Open jedberg opened 1 year ago

jedberg commented 1 year ago

I just upgraded to MacOs Sonoma 14.0 Beta (23A5286i). I've been running corelocationCli for many years, and usually when I upgrade OSs I have to reinstall it using Brew. However this time was different.

At first it actually worked just fine for a day. Then it stopped working, and I was getting "The operation couldn’t be completed. (kCLErrorDomain error 0.)" despite wifi being on.

In an attempt to fix the issue, I did my usual of running 'brew reinstall --cask corelocationcli' (so I have the latest version as of 7/18/2023)

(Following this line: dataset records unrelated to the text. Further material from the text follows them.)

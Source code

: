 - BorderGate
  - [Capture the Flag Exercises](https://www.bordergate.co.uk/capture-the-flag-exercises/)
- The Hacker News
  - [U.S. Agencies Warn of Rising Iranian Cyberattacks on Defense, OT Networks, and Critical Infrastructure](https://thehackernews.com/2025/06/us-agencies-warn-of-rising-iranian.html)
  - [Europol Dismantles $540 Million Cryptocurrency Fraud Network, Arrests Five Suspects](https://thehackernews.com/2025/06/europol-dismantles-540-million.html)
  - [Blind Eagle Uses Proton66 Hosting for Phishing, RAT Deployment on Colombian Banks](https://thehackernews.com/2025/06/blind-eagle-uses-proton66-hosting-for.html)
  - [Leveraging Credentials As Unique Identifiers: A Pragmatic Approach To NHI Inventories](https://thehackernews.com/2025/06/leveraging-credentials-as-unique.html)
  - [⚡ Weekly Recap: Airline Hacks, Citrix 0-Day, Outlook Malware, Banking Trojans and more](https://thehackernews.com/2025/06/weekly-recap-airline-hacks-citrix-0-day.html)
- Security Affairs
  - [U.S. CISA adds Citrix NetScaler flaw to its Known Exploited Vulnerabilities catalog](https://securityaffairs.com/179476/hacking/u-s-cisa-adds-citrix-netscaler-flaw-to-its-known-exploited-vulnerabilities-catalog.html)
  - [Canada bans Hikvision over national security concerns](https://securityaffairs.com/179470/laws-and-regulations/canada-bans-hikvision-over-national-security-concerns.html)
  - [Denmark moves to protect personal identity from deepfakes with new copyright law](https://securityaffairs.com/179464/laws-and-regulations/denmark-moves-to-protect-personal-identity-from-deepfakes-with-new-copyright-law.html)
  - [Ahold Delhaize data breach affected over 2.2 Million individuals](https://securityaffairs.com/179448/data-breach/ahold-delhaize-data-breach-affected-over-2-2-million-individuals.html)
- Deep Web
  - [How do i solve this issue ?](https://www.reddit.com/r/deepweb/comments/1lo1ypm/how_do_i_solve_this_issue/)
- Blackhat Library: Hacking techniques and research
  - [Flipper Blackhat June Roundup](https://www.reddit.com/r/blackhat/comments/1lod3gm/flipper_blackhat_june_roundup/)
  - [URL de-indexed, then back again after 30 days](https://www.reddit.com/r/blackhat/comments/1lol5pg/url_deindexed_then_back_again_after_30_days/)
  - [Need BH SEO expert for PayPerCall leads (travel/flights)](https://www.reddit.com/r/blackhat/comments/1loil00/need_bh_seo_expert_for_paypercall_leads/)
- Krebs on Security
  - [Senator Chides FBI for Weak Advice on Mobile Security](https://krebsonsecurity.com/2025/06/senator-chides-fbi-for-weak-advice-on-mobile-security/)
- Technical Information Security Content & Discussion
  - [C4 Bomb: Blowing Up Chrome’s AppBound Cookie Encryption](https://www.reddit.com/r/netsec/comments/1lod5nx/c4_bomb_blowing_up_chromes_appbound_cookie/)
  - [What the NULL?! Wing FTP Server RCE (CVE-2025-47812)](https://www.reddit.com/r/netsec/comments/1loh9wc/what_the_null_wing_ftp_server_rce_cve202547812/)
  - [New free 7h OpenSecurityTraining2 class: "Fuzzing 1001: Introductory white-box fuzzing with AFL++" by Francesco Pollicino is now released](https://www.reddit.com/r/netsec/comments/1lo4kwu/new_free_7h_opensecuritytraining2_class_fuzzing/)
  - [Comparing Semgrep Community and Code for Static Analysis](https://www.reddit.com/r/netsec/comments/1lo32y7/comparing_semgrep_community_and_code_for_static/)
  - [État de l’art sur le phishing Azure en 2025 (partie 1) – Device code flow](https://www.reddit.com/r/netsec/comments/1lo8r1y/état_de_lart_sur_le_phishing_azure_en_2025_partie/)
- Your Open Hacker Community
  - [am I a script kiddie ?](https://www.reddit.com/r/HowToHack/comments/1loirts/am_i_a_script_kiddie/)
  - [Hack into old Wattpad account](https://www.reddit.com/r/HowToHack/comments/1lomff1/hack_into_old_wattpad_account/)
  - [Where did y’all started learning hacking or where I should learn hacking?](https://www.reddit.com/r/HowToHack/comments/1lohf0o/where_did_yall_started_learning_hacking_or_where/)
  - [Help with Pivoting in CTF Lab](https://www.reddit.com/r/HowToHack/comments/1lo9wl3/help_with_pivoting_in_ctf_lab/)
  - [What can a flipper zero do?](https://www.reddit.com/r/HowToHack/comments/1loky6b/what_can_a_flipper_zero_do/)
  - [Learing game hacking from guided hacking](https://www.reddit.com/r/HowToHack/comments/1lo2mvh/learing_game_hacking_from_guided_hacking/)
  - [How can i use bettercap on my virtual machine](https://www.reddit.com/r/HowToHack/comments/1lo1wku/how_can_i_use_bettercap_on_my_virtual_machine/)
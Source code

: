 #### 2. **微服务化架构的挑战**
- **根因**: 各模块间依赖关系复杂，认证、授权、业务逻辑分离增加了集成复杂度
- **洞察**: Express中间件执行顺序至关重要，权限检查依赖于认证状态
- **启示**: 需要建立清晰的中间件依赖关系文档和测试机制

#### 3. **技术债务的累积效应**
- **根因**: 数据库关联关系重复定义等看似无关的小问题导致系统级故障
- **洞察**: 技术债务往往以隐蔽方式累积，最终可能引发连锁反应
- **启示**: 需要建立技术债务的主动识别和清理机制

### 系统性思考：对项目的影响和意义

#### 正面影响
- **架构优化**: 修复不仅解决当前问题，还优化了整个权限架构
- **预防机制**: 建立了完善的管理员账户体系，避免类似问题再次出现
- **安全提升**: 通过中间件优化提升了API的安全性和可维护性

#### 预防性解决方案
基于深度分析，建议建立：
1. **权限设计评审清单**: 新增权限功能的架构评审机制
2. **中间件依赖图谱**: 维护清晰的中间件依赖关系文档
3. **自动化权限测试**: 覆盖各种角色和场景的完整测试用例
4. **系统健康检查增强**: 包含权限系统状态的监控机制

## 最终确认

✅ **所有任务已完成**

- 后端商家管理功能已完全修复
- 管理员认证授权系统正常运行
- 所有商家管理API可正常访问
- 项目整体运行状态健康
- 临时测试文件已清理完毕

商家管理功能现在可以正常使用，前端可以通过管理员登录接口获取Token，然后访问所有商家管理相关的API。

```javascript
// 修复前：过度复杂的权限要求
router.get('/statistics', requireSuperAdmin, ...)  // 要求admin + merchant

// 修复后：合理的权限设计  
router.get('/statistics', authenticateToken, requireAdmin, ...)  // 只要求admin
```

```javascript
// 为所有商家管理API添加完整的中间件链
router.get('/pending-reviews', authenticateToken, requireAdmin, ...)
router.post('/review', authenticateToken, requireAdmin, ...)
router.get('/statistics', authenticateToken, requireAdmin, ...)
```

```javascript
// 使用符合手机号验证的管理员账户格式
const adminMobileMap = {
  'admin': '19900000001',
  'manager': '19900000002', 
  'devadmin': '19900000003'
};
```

Now I'm getting "Location services are disabled or location access denied. Please visit System Preferences > Security & Privacy > Privacy > Location Services"

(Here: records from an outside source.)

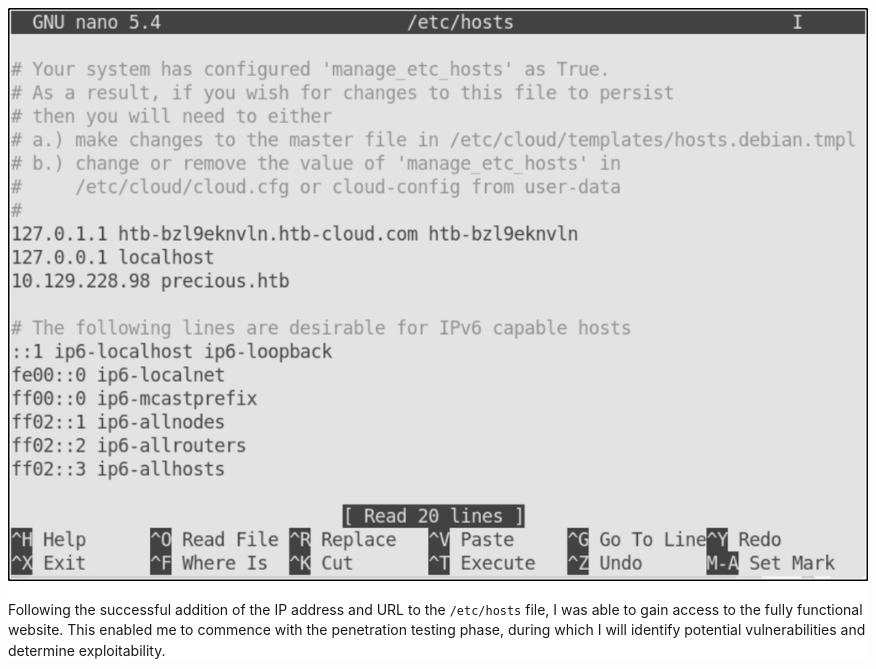 ![Image4](https://github.com/visionthex/Precious/blob/main/Images/image4.png "Adding IP to URL in /etc/hosts file")

Following the successful addition of the IP address and URL to the `/etc/hosts` file, I was able to gain access to the fully functional website. This enabled me to commence with the penetration testing phase, during which I will identify potential vulnerabilities and determine exploitability.
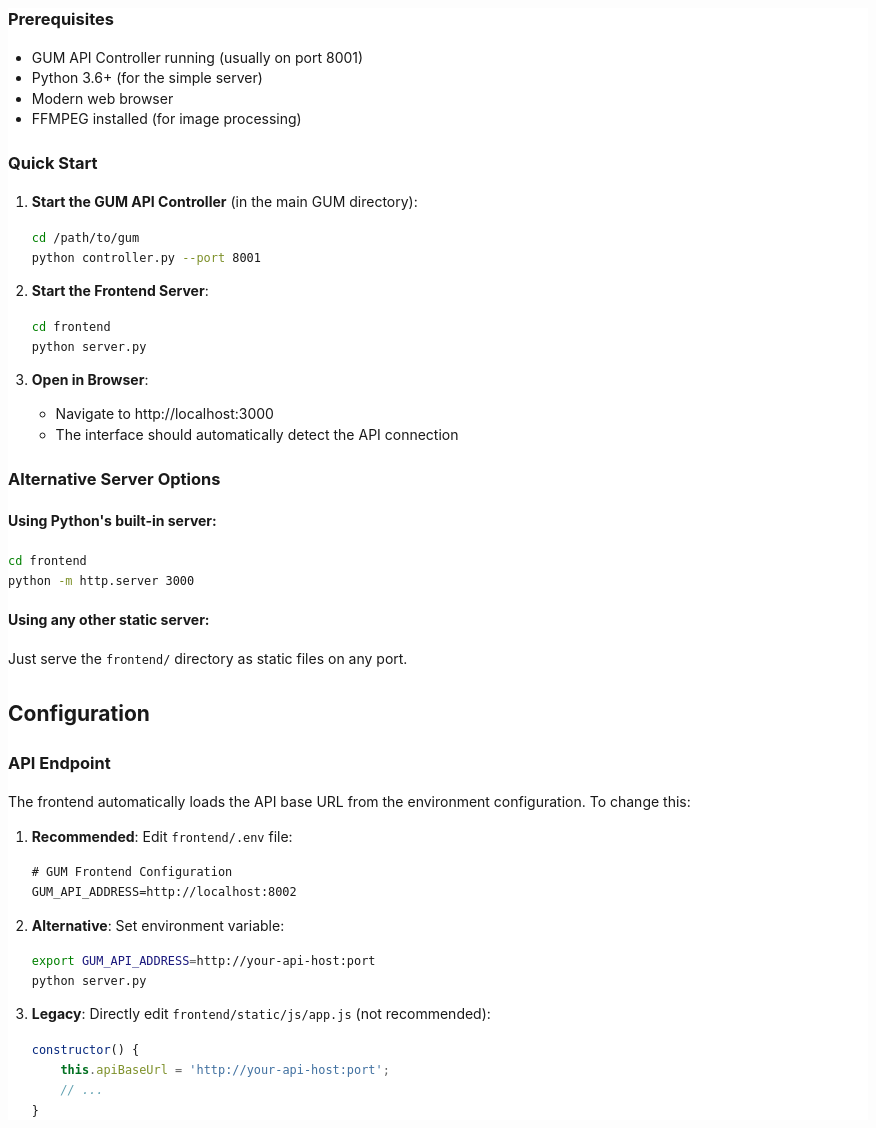 ### Prerequisites
- GUM API Controller running (usually on port 8001)
- Python 3.6+ (for the simple server)
- Modern web browser
- FFMPEG installed (for image processing)

### Quick Start

1. **Start the GUM API Controller** (in the main GUM directory):
   ```bash
   cd /path/to/gum
   python controller.py --port 8001
   ```

2. **Start the Frontend Server**:
   ```bash
   cd frontend
   python server.py
   ```

3. **Open in Browser**:
   - Navigate to http://localhost:3000
   - The interface should automatically detect the API connection

### Alternative Server Options

#### Using Python's built-in server:
```bash
cd frontend
python -m http.server 3000
```

#### Using any other static server:
Just serve the `frontend/` directory as static files on any port.

## Configuration

### API Endpoint
The frontend automatically loads the API base URL from the environment configuration. To change this:

1. **Recommended**: Edit `frontend/.env` file:
   ```env
   # GUM Frontend Configuration
   GUM_API_ADDRESS=http://localhost:8002
   ```

2. **Alternative**: Set environment variable:
   ```bash
   export GUM_API_ADDRESS=http://your-api-host:port
   python server.py
   ```

3. **Legacy**: Directly edit `frontend/static/js/app.js` (not recommended):
   ```javascript
   constructor() {
       this.apiBaseUrl = 'http://your-api-host:port';
       // ...
   }
   ```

However, Location services are on. But also, CoreLocationCLI is no longer in the list of things I can enable.

Thanks!

lovelace commented 1 year ago

I see the same issue on 13.5.1. 2023 MacBook Pro, M2Max

kamidev commented 1 year ago

Same issue on 13.5.2. 2023 M2 Max.

bahman777 commented 1 year ago

This issue persists on 14.1.1 unfortunately - cannot get location.

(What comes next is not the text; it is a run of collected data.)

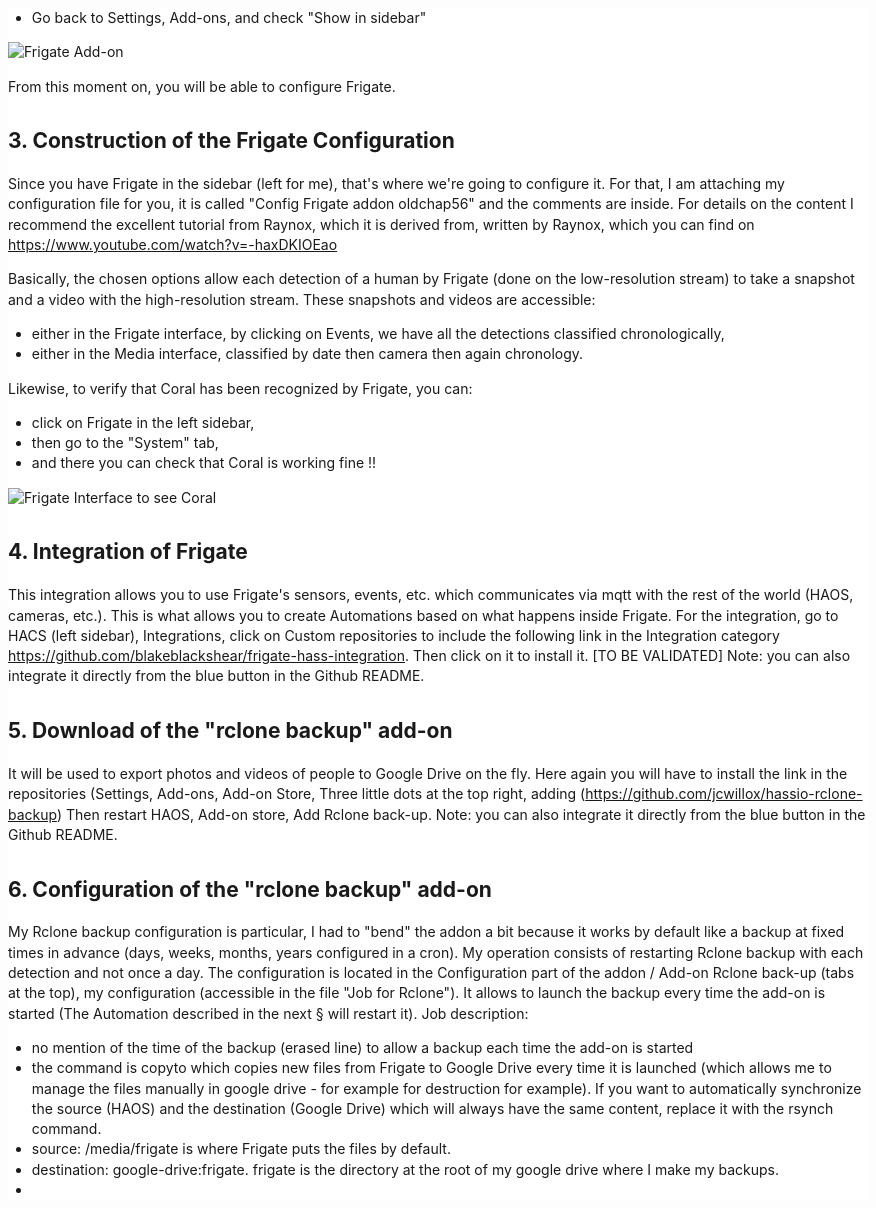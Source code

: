 - Go back to Settings, Add-ons, and check "Show in sidebar"
  
 ![Frigate Add-on](https://github.com/oldchap56/HAOS-FrigateAddon-Coral-Install-Notif-Backup/assets/153823477/1ea7e5a3-8082-4348-9e0e-3d1826be2c57)

From this moment on, you will be able to configure Frigate.

## 3. Construction of the Frigate Configuration
Since you have Frigate in the sidebar (left for me), that's where we're going to configure it.
For that, I am attaching my configuration file for you, it is called "Config Frigate addon oldchap56" and the comments are inside. For details on the content I recommend the excellent tutorial from Raynox, which it is derived from, written by Raynox, which you can find on https://www.youtube.com/watch?v=-haxDKIOEao

Basically, the chosen options allow each detection of a human by Frigate (done on the low-resolution stream) to take a snapshot and a video with the high-resolution stream.
These snapshots and videos are accessible:
- either in the Frigate interface, by clicking on Events, we have all the detections classified chronologically,
- either in the Media interface, classified by date then camera then again chronology.

Likewise, to verify that Coral has been recognized by Frigate, you can:
- click on Frigate in the left sidebar,
- then go to the "System" tab,
- and there you can check that Coral is working fine !!

![Frigate Interface to see Coral](https://github.com/oldchap56/HAOS-FrigateAddon-Coral-Install-Notif-Backup/assets/153823477/3f1e4fcc-942f-4fc0-8709-04150a5ef993)

## 4. Integration of Frigate
This integration allows you to use Frigate's sensors, events, etc. which communicates via mqtt with the rest of the world (HAOS, cameras, etc.). This is what allows you to create Automations based on what happens inside Frigate.
For the integration, go to HACS (left sidebar), Integrations, click on Custom repositories to include the following link in the Integration category https://github.com/blakeblackshear/frigate-hass-integration.
Then click on it to install it. [TO BE VALIDATED]
Note: you can also integrate it directly from the blue button in the Github README.

## 5. Download of the "rclone backup" add-on
It will be used to export photos and videos of people to Google Drive on the fly.
Here again you will have to install the link in the repositories (Settings, Add-ons, Add-on Store, Three little dots at the top right, adding (https://github.com/jcwillox/hassio-rclone-backup)
Then restart HAOS, Add-on store, Add Rclone back-up.
Note: you can also integrate it directly from the blue button in the Github README.

## 6. Configuration of the "rclone backup" add-on
My Rclone backup configuration is particular, I had to "bend" the addon a bit because it works by default like a backup at fixed times in advance (days, weeks, months, years configured in a cron).
My operation consists of restarting Rclone backup with each detection and not once a day.
The configuration is located in the Configuration part of the addon / Add-on Rclone back-up (tabs at the top), my configuration (accessible in the file "Job for Rclone"). It allows to launch the backup every time the add-on is started (The Automation described in the next § will restart it).
Job description:
- no mention of the time of the backup (erased line) to allow a backup each time the add-on is started
- the command is copyto which copies new files from Frigate to Google Drive every time it is launched (which allows me to manage the files manually in google drive - for example for destruction for example). If you want to automatically synchronize the source (HAOS) and the destination (Google Drive) which will always have the same content, replace it with the rsynch command.
- source: /media/frigate is where Frigate puts the files by default.
- destination: google-drive:frigate. frigate is the directory at the root of my google drive where I make my backups.
-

jeolsen commented 12 months ago

Same issue on 14.1.2

PTac-h commented 11 months ago

same issue on macOS Sonoma 14.2.1

PTac-h commented 11 months ago

Trying to compile source code didn't change anything. I will try to follow this workaround and see if it does anything.

EDIT :

Impossible for me to replace the /var/db/locationd/clients.plist file (operation not permited even through a sudo su shell) After getting into recovery mode to get a superuser shell, and replacing the file, it was automatically rolled back to original after a reboot. Maybe did something wrong with my clients.plist file ?...

Anyway

I found a workaround using applescripting:

Implement core CLLocationManager module, ask for location rights, querry the location of the device once () and compile the script to an app with File > Export. You now have your MyApp.app. From there, run your app a first time, grant access to location, and from a terminal call /myapp.app/Contents/MacOS/applet to get your lat/long printed out

FormalSnake commented 10 months ago

Could you please provide me with the AppleScript?

PTac-h commented 8 months ago

Could you please provide me with the AppleScript?

Sorry for the delayed response, Here`s the apple script that I found here.

You need to export it with the App format, then launch it a first time as an app, and allow it to access your location. From here, you can use the embedded script through your terminal (.../yourapp.app/Contents/MacOS/applet)

Note that it outputs your coordinates through an error that you can filter using regex.

use framework "CoreLocation"
use framework "Foundation"
use scripting additions

property this : a reference to the current application
property nil : a reference to missing value
property _1 : a reference to reference

property CLLocationManager : a reference to CLLocationManager of this
property kCLLocationAccuracyBest : a reference to 3000.0
--------------------------------------------------------------------------------
property running : false
property result : missing value -- Lat./long. or error description
property number : 0 -- Error code
property seconds : 10 -- Maximum time to allow script to run
--------------------------------------------------------------------------------
# IMPLEMENTATION:
my performSelectorOnMainThread:"getLocation" withObject:nil waitUntilDone:true
return my result
--------------------------------------------------------------------------------
# HANDLERS & SCRIPT OBJECTS:
to getLocation()
    set locationManager to CLLocationManager's new()

    locationManager's setDelegate:me
    locationManager's setDesiredAccuracy:kCLLocationAccuracyBest

    set my running to true
    set started to current date

    locationManager's startUpdatingLocation()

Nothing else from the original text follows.